La biodiversité que nous connaissons aujourd'hui est le résultat de 3,5 milliards d'années d'évolution. Malheureusement, en raison de la surexploitation humaine des ressources naturelles, de nos modèles de développement non durables et des perturbations qui en résultent pour l'environnement, nous traversons une crise d'extinction des espèces qui accompagne une dégradation sans précédent des écosystèmes dans l’histoire de l’humanité. Cette dégradation a des conséquences graves pour notre qualité de vie et même, dans certaines régions, sur la capacité des hommes à y vivre.

En effet, même si nous n’en avons généralement pas conscience, les services rendus par les écosystèmes contribuent de manière plus ou moins directe à notre bien-être ou tout simplement à notre survie. On peut reprendre la classification proposée par l’Union Européenne:

  • Les services d’approvisionnement qui nous fournissent en nourriture, en eau douce, en fibres, en ressources génétiques et qui nous donnent certains médicaments.
  • Les services de régulation comprennent les bénéfices que nous tirons des processus naturels des écosystèmes. Ceux-ci permettent l’équilibre des climats, la purification des eaux, la gestion des risques naturels, la pollinisation, la gestion des déchets ou la lutte antiparasitaire.
  • Les services d’habitat qui permettent de perpétuer les niches des espèces migratrices, garantissant la durabilité des patrimoines génétiques.
  • Les services culturels sont les bienfaits immatériels que tirent plus spécialement les êtres humains, tels que l'enrichissement spirituel, le développement intellectuel, les loisirs et les valeurs esthétiques.

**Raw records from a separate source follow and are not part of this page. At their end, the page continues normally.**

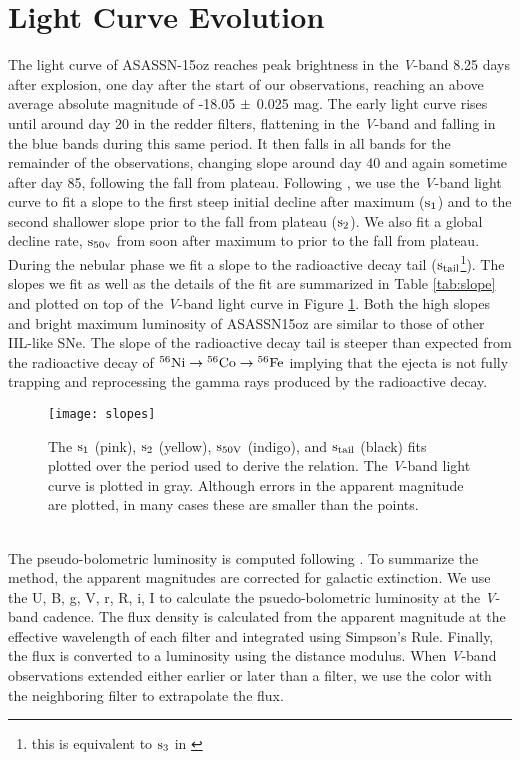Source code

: \documentclass[a4paper,fleqn,usenatbib]{mnras}
\begin{document}
\section{Light Curve Evolution} \label{sec:LCEvolve}
The light curve of ASASSN-15oz reaches peak brightness in the {\it V}-band 8.25 days after explosion, one day after the start of our observations, reaching an above average absolute magnitude of -18.05 $\rm{\pm}$ 0.025 mag.
The early light curve rises until around day 20 in the redder filters, flattening in the {\it V}-band and falling in the blue bands during this same period. 
It then falls in all bands for the remainder of the observations, changing slope around day 40 and again sometime after day 85, following the fall from plateau. 
Following \citet{2014anderson}, we use the {\it V}-band light curve to fit a slope to the first steep initial decline after maximum ($\rm{s_1}$) and to the second shallower slope prior to the fall from plateau ($\rm{s_2}$). 
We also fit a global decline rate, $\rm{s_{50v}}$ from soon after maximum to prior to the fall from plateau.
During the nebular phase we fit a slope to the radioactive decay tail ($\rm{s_{tail}}$\footnote{this is equivalent to $\rm{s_{3}}$ in \citet{2014anderson}}). 
The slopes we fit as well as the details of the fit are summarized in Table \ref{tab:slope} and plotted on top of the {\it V}-band light curve in Figure \ref{fig:slopes}.
Both the high slopes and bright maximum luminosity of ASASSN15oz are similar to those of other IIL-like SNe. 
The slope of the radioactive decay tail is steeper than expected from the radioactive decay of $\rm{{}^{56}Ni \rightarrow {}^{56}Co \rightarrow {}^{56}Fe}$ implying that the ejecta is not fully trapping and reprocessing the gamma rays produced by the radioactive decay.
\begin{figure}
\begin{center}
\texttt{[image: slopes]} %
\caption{The $\rm{s_{1}}$ (pink), $\rm{s_{2}}$ (yellow), $\rm{s_{50V}}$ (indigo), and $\rm{ s_{tail}}$ (black) fits plotted over the period used to derive the relation. 
The {\it V}-band light curve is plotted in gray. 
Although errors in the apparent magnitude are plotted, in many cases these are smaller than the points.}
\label{fig:slopes}
\end{center}
\end{figure}\\
\indent The pseudo-bolometric luminosity is computed following \citet{2008valenti}.
To summarize the method, the apparent magnitudes are corrected for galactic extinction.
We use  the U, B, g, V, r, R, i, I to calculate the psuedo-bolometric luminosity at the {\it V}-band cadence.
The flux density is calculated from the apparent magnitude at the effective wavelength of each filter and integrated using Simpson's Rule. 
Finally, the flux is converted to a luminosity using the distance modulus. 
When {\it V}-band observations extended either earlier or later than a filter, we use the color with the neighboring filter to extrapolate the flux.
\end{document}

La stabilité des écosystèmes relève d’un équilibre fondé sur la variété des espèces qui les constituent et une utilisation raisonnée des services. Une biodiversité équilibrée est ainsi le gage que ces différents services continueront d’être rendus par les écosystèmes. La dégradation de la qualité de ces services et leur perte est donc fatale à l’ensemble des espèces et certaines d’entre elles ont déjà subi l’impact de l’homme sur cette biodiversité.

Un futur incertain pour les écosystèmes de la planète

L’OCDE a identifié dans ses projections pour 2050 les points majeurs d’appauvrissement de la biodiversité qui conduisent inévitablement à l’effondrement des écosystèmes :

  • Les changements dans l’utilisation des sols (ex. agriculture),
  • L’expansion de la sylviculture commerciale,
  • Le développement des infrastructures,
  • L’empiètement des activités humaines
  • La fragmentation des habitats naturels
  • La pollution et le changement climatique

Ils coïncident par ailleurs avec les menaces majeures énoncées dans le Rapport Planète Vivante 2016 du WWF.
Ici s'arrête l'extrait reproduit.